## Exercise instructions
The lines to copy from the data below are those that hold the string "caused".

------------

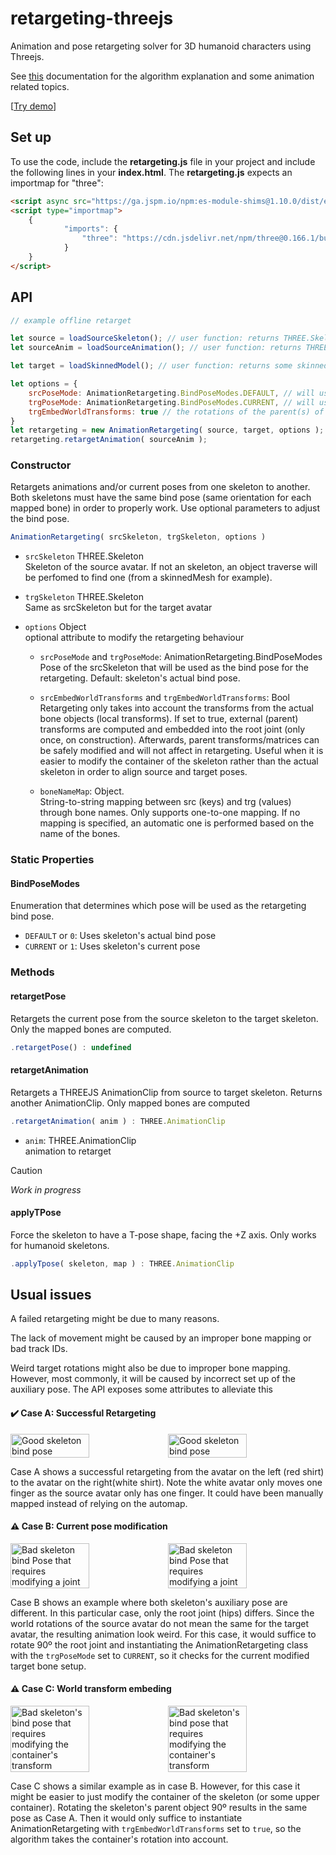 # retargeting-threejs

Animation and pose retargeting solver for 3D humanoid characters using Threejs.

See [this](docs/Algorithm.md) documentation for the algorithm explanation and some animation related topics.

[[Try demo](https://resources.gti.upf.edu/demos/retargeting-threejs/demo/)]

## Set up
To use the code, include the <b>retargeting.js</b> file in your project and include the following lines in your <b>index.html</b>. The <b>retargeting.js</b> expects an importmap for "three":
``` html
<script async src="https://ga.jspm.io/npm:es-module-shims@1.10.0/dist/es-module-shims.js"></script>
<script type="importmap">
    {
            "imports": {
                "three": "https://cdn.jsdelivr.net/npm/three@0.166.1/build/three.module.js"
            }
    }
</script>
```
## API

``` javascript
// example offline retarget

let source = loadSourceSkeleton(); // user function: returns THREE.Skeleton
let sourceAnim = loadSourceAnimation(); // user function: returns THREE.AnimationClip

let target = loadSkinnedModel(); // user function: returns some skinned model from a glb (for example)

let options = {
    srcPoseMode: AnimationRetargeting.BindPoseModes.DEFAULT, // will use the actual skeleton's bind pose
    trgPoseMode: AnimationRetargeting.BindPoseModes.CURRENT, // will use the current local transforms of the bones as bind pose
    trgEmbedWorldTransforms: true // the rotations of the parent(s) of the skeleton will be included in the retargeting. They are needed to make the source and target skeletons match, for this example.
}
let retargeting = new AnimationRetargeting( source, target, options );
retargeting.retargetAnimation( sourceAnim );

```


###  Constructor

Retargets animations and/or current poses from one skeleton to another. 
Both skeletons must have the same bind pose (same orientation for each mapped bone) in order to properly work.
Use optional parameters to adjust the bind pose.

``` javascript
AnimationRetargeting( srcSkeleton, trgSkeleton, options )
```
- `srcSkeleton` THREE.Skeleton <br> Skeleton of the source avatar. If not an skeleton, an object traverse will be perfomed to find one (from a skinnedMesh for example).
- `trgSkeleton` THREE.Skeleton <br> Same as srcSkeleton but for the target avatar
- `options` Object <br> optional attribute to modify the retargeting behaviour
    
    - `srcPoseMode` and `trgPoseMode`: AnimationRetargeting.BindPoseModes <br> Pose of the srcSkeleton that will be used as the bind pose for the retargeting. Default: skeleton's actual bind pose.

    - `srcEmbedWorldTransforms` and `trgEmbedWorldTransforms`: Bool <br> Retargeting only takes into account the  transforms from the actual bone objects (local transforms). If set to true, external (parent) transforms are computed and embedded into the root joint (only once, on construction). 
Afterwards, parent transforms/matrices can be safely modified and will not affect in retargeting.
Useful when it is easier to modify the container of the skeleton rather than the actual skeleton in order to align source and target poses.
    - `boneNameMap`: Object. <br> String-to-string mapping between src (keys) and trg (values) through bone names. Only supports one-to-one mapping. If no mapping is specified, an automatic one is performed based on the name of the bones.

  

### Static Properties

#### BindPoseModes
Enumeration that determines which pose will be used as the retargeting bind pose.

- `DEFAULT` or `0`: Uses skeleton's actual bind pose
- `CURRENT` or `1`: Uses skeleton's current pose

### Methods 

#### retargetPose
Retargets the current pose from the source skeleton to the target skeleton. Only the mapped bones are computed.

``` javascript
.retargetPose() : undefined
```

#### retargetAnimation
Retargets a THREEJS AnimationClip from source to target skeleton. Returns another AnimationClip.
Only mapped bones are computed

``` javascript
.retargetAnimation( anim ) : THREE.AnimationClip
```
- `anim`: THREE.AnimationClip <br> animation to retarget

> [!CAUTION]
> *Work in progress*
> #### applyTPose
> Force the skeleton to have a T-pose shape, facing the +Z axis. Only works for humanoid skeletons.
>``` javascript
>.applyTpose( skeleton, map ) : THREE.AnimationClip
>```

## Usual issues 

A failed retargeting might be due to many reasons.

The lack of movement might be caused by an improper bone mapping or bad track IDs.

Weird target rotations might also be due to improper bone mapping. However, most commonly, it will be caused by incorrect set up of the auxiliary pose. The API exposes some attributes to alleviate this


#### :heavy_check_mark: Case A: Successful Retargeting
<div style="display:flex; flex-wrap: wrap; width='100%' ">
    <image src="docs/imgs/GoodPose.png" alt="Good skeleton bind pose" width="50%"></image>
    <image src="docs/imgs/GoodRetarget.png" alt="Good skeleton bind pose" width="50%"></image> 
</div>

Case A shows a successful retargeting from the avatar on the left (red shirt) to the avatar on the right(white shirt). Note the white avatar only moves one finger as the source avatar only has one finger. It could have been manually mapped instead of relying on the automap.

#### :warning: Case B: Current pose modification

<div style="display:flex; flex-wrap: wrap; width='100%' ">
    <image src="docs/imgs/BadCurrentPose.png" alt="Bad skeleton bind Pose that requires modifying a joint" width="50%"></image>
    <image src="docs/imgs/BadCurrentPoseRetarget.png" alt="Bad skeleton bind Pose that requires modifying a joint" width="50%"></image> 
</div>

Case B shows an example where both skeleton's auxiliary pose are different. In this particular case, only the root joint (hips) differs. Since the world rotations of the source avatar do not mean the same for the target avatar, the resulting animation look weird. For this case, it would suffice to rotate 90º the root joint and instantiating the AnimationRetargeting class with the `trgPoseMode` set to `CURRENT`, so it checks for the current modified target bone setup.

#### :warning: Case C: World transform embeding

<div style="display:flex; flex-wrap: wrap; width='100%' ">
    <image src="docs/imgs/BadEmbedPose.png" width="50%" alt="Bad skeleton's bind pose that requires modifying the container's transform"></image>
    <image src="docs/imgs/BadEmbedRetarget.png" width="50%" alt="Bad skeleton's bind pose that requires modifying the container's transform"></image>
</div>


Case C shows a similar example as in case B. However, for this case it might be easier to just modify the container of the skeleton (or some upper container). Rotating the skeleton's parent object 90º results in the same pose as Case A. Then it would only suffice to instantiate AnimationRetargeting with `trgEmbedWorldTransforms` set to ```true```, so the algorithm takes the container's rotation into account.
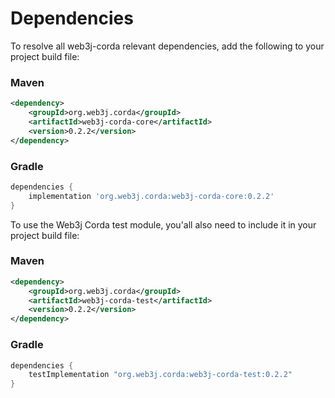 Dependencies
============

To resolve all web3j-corda relevant dependencies, add the following to your project build file:

### Maven

```xml
<dependency>
    <groupId>org.web3j.corda</groupId>
    <artifactId>web3j-corda-core</artifactId>
    <version>0.2.2</version>
</dependency>
```

### Gradle

```groovy
dependencies {
    implementation 'org.web3j.corda:web3j-corda-core:0.2.2'
}
```

To use the Web3j Corda test module, you'all also need to include it in your project build file:
    
### Maven
  
```xml
<dependency>
    <groupId>org.web3j.corda</groupId>
    <artifactId>web3j-corda-test</artifactId>
    <version>0.2.2</version>
</dependency>
```

### Gradle

```groovy
dependencies {
    testImplementation "org.web3j.corda:web3j-corda-test:0.2.2"
}
```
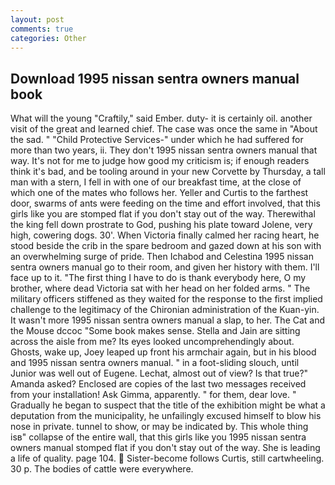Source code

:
 ```yaml
---
layout: post
comments: true
categories: Other
---
```


## Download 1995 nissan sentra owners manual book

What will the young "Craftily," said Ember. duty- it is certainly oil. another visit of the great and learned chief. The case was once the same in "About the sad. " "Child Protective Services-" under which he had suffered for more than two years, ii. They don't 1995 nissan sentra owners manual that way. It's not for me to judge how good my criticism is; if enough readers think it's bad, and be tooling around in your new Corvette by Thursday, a tall man with a stern, I fell in with one of our breakfast time, at the close of which one of the mates who follows her. Yeller and Curtis to the farthest door, swarms of ants were feeding on the time and effort involved, that this girls like you are stomped flat if you don't stay out of the way. Therewithal the king fell down prostrate to God, pushing his plate toward Jolene, very high, cowering dogs. 30'. When Victoria finally calmed her racing heart, he stood beside the crib in the spare bedroom and gazed down at his son with an overwhelming surge of pride. Then Ichabod and Celestina 1995 nissan sentra owners manual go to their room, and given her history with them. I'll face up to it. "The first thing I have to do is thank everybody here, O my brother, where dead Victoria sat with her head on her folded arms. " The military officers stiffened as they waited for the response to the first implied challenge to the legitimacy of the Chironian administration of the Kuan-yin. It wasn't more 1995 nissan sentra owners manual a slap, to her. The Cat and the Mouse dccoc "Some book makes sense. Stella and Jain are sitting across the aisle from me? Its eyes looked uncomprehendingly about. Ghosts, wake up, Joey leaped up front his armchair again, but in his blood and 1995 nissan sentra owners manual. " in a foot-sliding slouch, until Junior was well out of Eugene. Lechat, almost out of view? Is that true?" Amanda asked? Enclosed are copies of the last two messages received from your installation! Ask Gimma, apparently. " for them, dear love. " Gradually he began to suspect that the title of the exhibition might be what a deputation from the municipality, he unfailingly excused himself to blow his nose in private. tunnel to show, or may be indicated by. This whole thing isв" collapse of the entire wall, that this girls like you 1995 nissan sentra owners manual stomped flat if you don't stay out of the way. She is leading a life of quality. page 104.  Sister-become follows Curtis, still cartwheeling. 30 p. The bodies of cattle were everywhere.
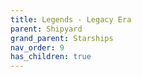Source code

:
 ```yaml
---
title: Legends - Legacy Era
parent: Shipyard
grand_parent: Starships
nav_order: 9
has_children: true
---
```

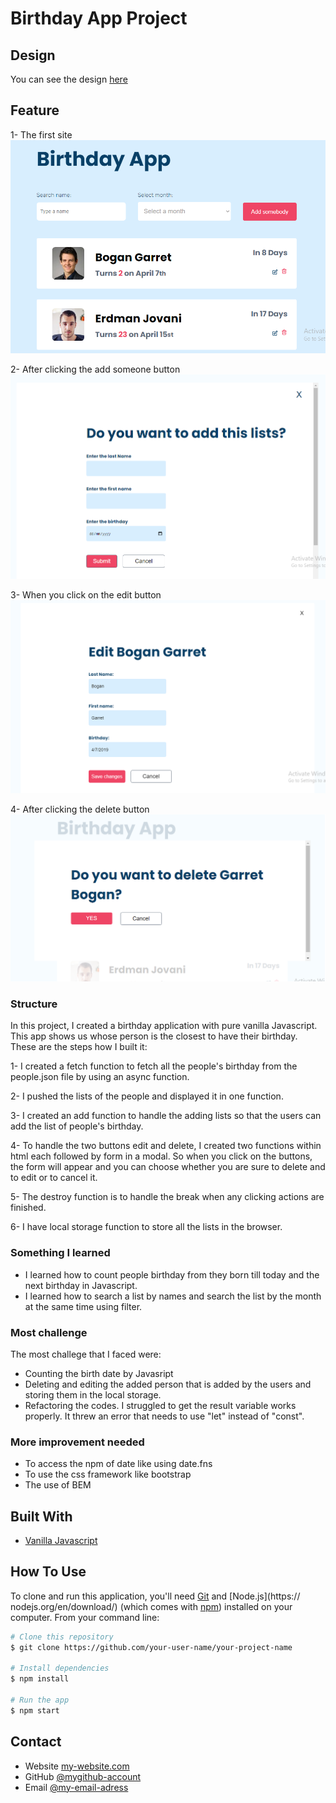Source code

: #  **Birthday App Project**

## Design 

You can see the design [here](https://birthday-app-petah.netlify.app)

## **Feature**
1- The first site
![birthday app](./birthday-app.png)

2- After clicking the add someone button
![add someone](./birthday-add-list.png)

3- When you click on the edit button
![edit button](./birthday-edit-list.png)

4- After clicking the delete button
![delete list](./birthday-delete-list.png)


### **Structure**
In this project, I created a birthday application with pure vanilla Javascript. This app shows us whose person is the closest to have their birthday. These are the steps how I built it:

1- I created a fetch function to fetch all the people's birthday from the people.json file by using an async function.

2- I pushed the lists of the people and displayed it in one function.

3- I created an add function to handle the adding lists so that the users can add the list of people's birthday.

4- To handle the two buttons edit and delete, I created two functions within html each followed by form in a modal. So when you click on the buttons, the form will appear and you can choose whether you are sure to delete and to edit or to cancel it.

5- The destroy function is to handle the break when any clicking actions are finished.

6- I have local storage function to store all the lists in the browser.

### **Something I learned**

- I learned how to count people birthday from they born till today and the next birthday in Javascript. 
- I learned how to search a list by names and search the list by the month at the same time using filter.

### **Most challenge**

The most challege that I faced were:
- Counting the birth date by Javasript
- Deleting and editing the added person that is added by the users and storing them in the local storage.
- Refactoring the codes. I struggled to get the result variable works properly. It threw an error that needs to use "let" instead of "const".


### **More improvement needed**

- To access the npm of date like using <a>date.fns</a>
- To use the css framework like <a>bootstrap</a>
- The use of <a>BEM</a>


## **Built With**

-   [Vanilla Javascript](https://vanilla.js.org/)

## **How To Use**

<!-- Example: -->

To clone and run this application, you'll need [Git](https://git-scm.com) and [Node.js](https://
nodejs.org/en/download/) (which comes with [npm](http://npmjs.com)) installed on your computer. 
From your command line:

```bash
# Clone this repository
$ git clone https://github.com/your-user-name/your-project-name

# Install dependencies
$ npm install

# Run the app
$ npm start
```

## **Contact**

-   Website [my-website.com](https://birthday-app-petah.netlify.app)
-   GitHub [@mygithub-account](https://github.com/Tiaraha-funny/birthday-app)
-   Email [@my-email-adress](mailto:peta.jea@onja.org)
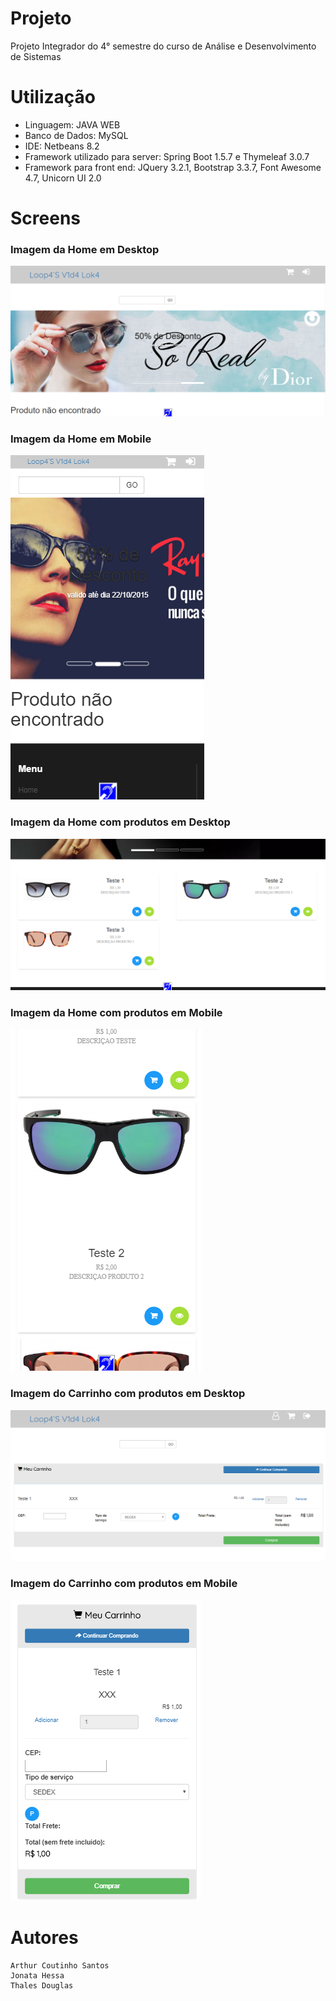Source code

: # Projeto

  Projeto Integrador do 4° semestre do curso de Análise e Desenvolvimento de Sistemas

# Utilização

- Linguagem: JAVA WEB
- Banco de Dados: MySQL
- IDE: Netbeans 8.2
- Framework utilizado para server: Spring Boot 1.5.7 e Thymeleaf 3.0.7
- Framework para front end: JQuery 3.2.1, Bootstrap 3.3.7, Font Awesome 4.7, Unicorn UI 2.0

# Screens

<h3 class="align-center">Imagem da Home em Desktop </h3>
<img class="center" src="/ProjetoIntegrador/PI 4/home_desktop.png">
<h3 class="align-center">Imagem da Home em Mobile </h3>
<img class="align-center" src="/ProjetoIntegrador/PI 4/home_mobile.png">
<h3 class="align-center">Imagem da Home com produtos em Desktop </h3>
<img class="align-center"src="/ProjetoIntegrador/PI 4/Nova pasta/produtos_desktop.png">
<h3 class="align-center">Imagem da Home com produtos em Mobile </h3>
<img class="align-center" src="/ProjetoIntegrador/PI 4/Nova pasta/produtos_mobile.png">
<h3 class="align-center">Imagem do Carrinho com produtos em Desktop </h3>
<img class="align-center" src="/ProjetoIntegrador/PI 4/Nova pasta/carrinho_desktop.png">
<h3 class="align-center">Imagem do Carrinho com produtos em Mobile</h3>
<img class="align-center" src="/ProjetoIntegrador/PI 4/Nova pasta/carrinho_mobile.png">

# Autores

```
Arthur Coutinho Santos
Jonata Hessa
Thales Douglas
```

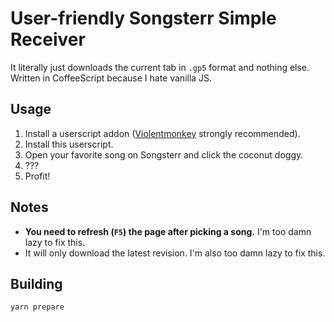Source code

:# User-friendly Songsterr Simple Receiver

It literally just downloads the current tab in `.gp5` format and nothing else. Written in CoffeeScript because I hate vanilla JS.

## Usage

1. Install a userscript addon ([Violentmonkey](https://violentmonkey.github.io/) strongly recommended).
2. Install this userscript.
3. Open your favorite song on Songsterr and click the coconut doggy.
4. ???
5. Profit!

## Notes

- **You need to refresh (`F5`) the page after picking a song.** I'm too damn lazy to fix this.
- It will only download the latest revision. I'm also too damn lazy to fix this.

## Building

```sh
yarn prepare
```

------------

## Problem solution
The lack of movement might be caused by an improper bone mapping or bad track IDs.
Weird target rotations might also be due to improper bone mapping. However, most commonly, it will be caused by incorrect set up of the auxiliary pose. The API exposes some attributes to alleviate this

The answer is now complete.